Tomorrow, people around the world will fork out far more money than is necessary in an attempt to prove their love.
You sure do love your significant other, and you sure do love capitalism.
Then there are those that are still looking for love, and out on a Valentine’s Day date that could lead to a lifetime of happiness.
That, or the sort of date that ends up featured in a ‘Valentine’s Day disaster ‘ list, of which there are many.
This BBC list contains one absolute cracker, so let’s get the wheels rolling:
One year, a large box addressed to me was delivered to my office on Valentine’s Day. Colleagues gathered round and, as I was new to the company (and wanted to make friends), I let them watch me open it.
I was seeing a guy at the time, who often gave me gifts, so getting something from him wasn’t a total surprise. Only, it wasn’t from him, it was from his mum. In the box was a bunch of stuff I’d left at his house: underwear, cosmetics and books. And there was a note attached: “Nice to have known you. Good luck with your life.”
He hadn’t messaged for a while and I had just assumed he’d been busy. Turns out that meant he’d ended our relationship and I hadn’t realised. It was like a tragic scene from a rom-com: my work colleagues standing there, staring at my underwear – mortifying. Everyone silently went back to their desks and I never lived it down.
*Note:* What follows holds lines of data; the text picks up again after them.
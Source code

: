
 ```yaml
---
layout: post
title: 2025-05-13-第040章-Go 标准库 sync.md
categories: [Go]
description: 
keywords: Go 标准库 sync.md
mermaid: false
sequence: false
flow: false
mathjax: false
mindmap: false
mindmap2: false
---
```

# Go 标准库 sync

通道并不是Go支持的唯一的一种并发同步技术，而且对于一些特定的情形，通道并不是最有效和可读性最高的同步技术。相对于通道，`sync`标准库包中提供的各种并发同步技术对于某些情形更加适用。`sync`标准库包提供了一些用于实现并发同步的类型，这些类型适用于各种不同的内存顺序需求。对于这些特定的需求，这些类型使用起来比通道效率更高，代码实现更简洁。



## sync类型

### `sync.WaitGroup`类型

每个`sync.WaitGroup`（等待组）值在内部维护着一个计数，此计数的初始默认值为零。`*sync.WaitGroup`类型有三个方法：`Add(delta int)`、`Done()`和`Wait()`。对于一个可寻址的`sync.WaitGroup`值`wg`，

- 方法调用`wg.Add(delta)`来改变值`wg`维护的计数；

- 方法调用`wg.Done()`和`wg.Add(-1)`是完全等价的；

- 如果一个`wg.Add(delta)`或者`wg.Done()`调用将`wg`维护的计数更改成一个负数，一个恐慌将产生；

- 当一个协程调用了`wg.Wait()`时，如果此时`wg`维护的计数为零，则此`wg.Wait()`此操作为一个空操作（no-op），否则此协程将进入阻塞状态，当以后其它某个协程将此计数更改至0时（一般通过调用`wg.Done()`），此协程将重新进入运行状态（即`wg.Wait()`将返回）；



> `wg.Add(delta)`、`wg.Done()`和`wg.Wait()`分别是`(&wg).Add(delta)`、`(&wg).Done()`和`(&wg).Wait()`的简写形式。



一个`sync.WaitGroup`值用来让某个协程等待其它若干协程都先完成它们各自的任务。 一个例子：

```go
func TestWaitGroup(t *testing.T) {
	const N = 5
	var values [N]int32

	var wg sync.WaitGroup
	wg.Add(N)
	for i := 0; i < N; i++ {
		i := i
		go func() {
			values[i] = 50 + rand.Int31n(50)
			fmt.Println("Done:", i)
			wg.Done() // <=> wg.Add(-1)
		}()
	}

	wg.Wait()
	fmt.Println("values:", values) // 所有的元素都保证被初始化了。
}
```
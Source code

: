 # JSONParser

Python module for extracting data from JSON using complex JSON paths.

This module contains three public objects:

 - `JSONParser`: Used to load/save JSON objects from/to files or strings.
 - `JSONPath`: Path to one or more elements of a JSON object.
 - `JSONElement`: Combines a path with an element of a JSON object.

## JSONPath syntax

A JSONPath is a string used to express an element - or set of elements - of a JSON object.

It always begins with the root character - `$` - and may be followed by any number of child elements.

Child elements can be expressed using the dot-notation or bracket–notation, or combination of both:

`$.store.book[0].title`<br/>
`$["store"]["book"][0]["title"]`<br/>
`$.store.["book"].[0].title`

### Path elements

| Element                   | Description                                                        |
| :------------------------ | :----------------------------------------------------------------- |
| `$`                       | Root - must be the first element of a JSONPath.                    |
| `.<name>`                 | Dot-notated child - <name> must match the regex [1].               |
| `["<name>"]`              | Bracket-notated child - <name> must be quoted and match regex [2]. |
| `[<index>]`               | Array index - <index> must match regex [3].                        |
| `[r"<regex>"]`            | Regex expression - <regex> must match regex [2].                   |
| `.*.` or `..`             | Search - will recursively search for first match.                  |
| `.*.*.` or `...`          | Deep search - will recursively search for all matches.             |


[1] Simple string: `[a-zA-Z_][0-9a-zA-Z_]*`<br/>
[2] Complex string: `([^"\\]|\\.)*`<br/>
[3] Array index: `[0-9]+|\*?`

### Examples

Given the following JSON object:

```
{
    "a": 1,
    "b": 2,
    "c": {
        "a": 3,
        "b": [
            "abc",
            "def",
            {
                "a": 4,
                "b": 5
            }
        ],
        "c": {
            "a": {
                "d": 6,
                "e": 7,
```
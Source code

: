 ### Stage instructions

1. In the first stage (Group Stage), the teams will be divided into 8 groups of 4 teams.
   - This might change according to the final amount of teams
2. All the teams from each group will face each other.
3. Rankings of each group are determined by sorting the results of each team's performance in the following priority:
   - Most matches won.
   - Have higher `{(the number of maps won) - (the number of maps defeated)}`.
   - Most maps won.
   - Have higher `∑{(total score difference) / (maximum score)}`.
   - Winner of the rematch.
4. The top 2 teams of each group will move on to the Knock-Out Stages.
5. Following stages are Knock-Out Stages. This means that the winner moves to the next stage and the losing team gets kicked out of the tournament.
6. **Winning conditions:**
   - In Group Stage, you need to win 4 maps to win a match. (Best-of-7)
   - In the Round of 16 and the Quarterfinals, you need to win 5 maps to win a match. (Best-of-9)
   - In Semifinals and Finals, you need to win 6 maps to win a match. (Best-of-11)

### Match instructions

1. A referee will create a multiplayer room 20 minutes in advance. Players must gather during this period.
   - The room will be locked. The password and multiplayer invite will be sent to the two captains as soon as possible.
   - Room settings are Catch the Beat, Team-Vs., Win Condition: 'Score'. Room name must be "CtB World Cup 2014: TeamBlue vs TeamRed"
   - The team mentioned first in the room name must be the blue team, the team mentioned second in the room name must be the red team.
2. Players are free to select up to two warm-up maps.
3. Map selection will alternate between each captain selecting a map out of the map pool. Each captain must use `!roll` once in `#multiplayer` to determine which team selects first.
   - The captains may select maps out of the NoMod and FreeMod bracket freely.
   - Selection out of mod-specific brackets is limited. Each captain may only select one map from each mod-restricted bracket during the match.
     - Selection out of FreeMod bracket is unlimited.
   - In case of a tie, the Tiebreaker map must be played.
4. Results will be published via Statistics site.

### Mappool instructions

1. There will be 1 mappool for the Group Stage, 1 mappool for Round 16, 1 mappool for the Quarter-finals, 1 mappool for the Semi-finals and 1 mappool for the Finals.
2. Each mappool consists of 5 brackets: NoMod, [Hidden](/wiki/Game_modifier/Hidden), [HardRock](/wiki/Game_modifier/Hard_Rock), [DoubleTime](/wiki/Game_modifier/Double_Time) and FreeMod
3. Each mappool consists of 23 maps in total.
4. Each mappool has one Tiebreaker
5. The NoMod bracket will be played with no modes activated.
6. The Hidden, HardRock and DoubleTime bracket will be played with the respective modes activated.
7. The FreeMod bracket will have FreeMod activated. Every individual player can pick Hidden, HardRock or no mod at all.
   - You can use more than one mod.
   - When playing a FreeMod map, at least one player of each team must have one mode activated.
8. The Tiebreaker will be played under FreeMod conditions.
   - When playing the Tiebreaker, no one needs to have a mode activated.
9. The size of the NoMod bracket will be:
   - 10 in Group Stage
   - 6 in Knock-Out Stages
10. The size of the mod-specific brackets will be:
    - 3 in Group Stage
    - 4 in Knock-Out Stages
Wow. That really, really hurts. Does this qualify as ‘ghosting’, or ‘Elsa’ing’? I’ll let you decide.
If you’re the type that finds toilet humour amusing, then this next one is dedicated to you.
It starts with a romantic 10-day trip to India, and ends with the flight home, which was rather strangely booked for Valentine’s Day.
As the couple was due to board, Alexandra (not her real name, for obvious reasons) felt her stomach playing up.
You know where this is going:
We were boarding and I motioned to my boyfriend with a panicked look in my eye. He got it immediately. “CAN YOU ALL MOVE OUT OF THE WAY, MY GIRLFRIEND IS ABOUT TO SHIT HERSELF?”
I made it to the plane’s loo about half a second too late. There followed a pretty degrading (but could-have-been-a-lot-worse) clean-up situation. Soon after, I was back in the loo again where I continued to empty myself for the next five hours. I was mortified as I had only been with my boyfriend for nine months.
There’s a slightly happy ending here, in that the boyfriend found it funny.
For the third story, let’s head to the Guardian, and an article featuring all of the awful things servers see customers doing on the day.
Consider this a word of warning to those who may get lippy with their servers tomorrow:
Pressure is no doubt also to blame for an ailment that affects men around this time of year: loudly complaining that the wine is corked (even when it’s not) in order to impress a date. And, yes, while #notallmen are culpable, it is “100% always guys” who do this, according to a waitress-turned-PR who asked to remain anonymous.
She recalls a punter who vociferously insisted that his wine was corked, despite it coming from a screw-capped bottle. “Usually we’d have glossed over something like that, but he was quite rude, so my colleague called him out on it,” she says.
Josh Stephenson-Roberts of Osteria Tufo in north London confirms that behaviour of this kind is a Valentine’s Day staple. “On a new date you will get the guy rejecting the wine.” He finds it funny – but if you are going to try it, first check the bottle was sealed with a cork.
I would pay good money to watch some bloke mouthing off about the wine being corked, only to have his server show him the screw-capped bottle.
Here’s hoping the above list has A) made you lower your expectations ahead of tomorrow and B) made you consider showing your servers a greater deal of respect.
Enjoy Valentine’s Day, whatever you’re getting up to.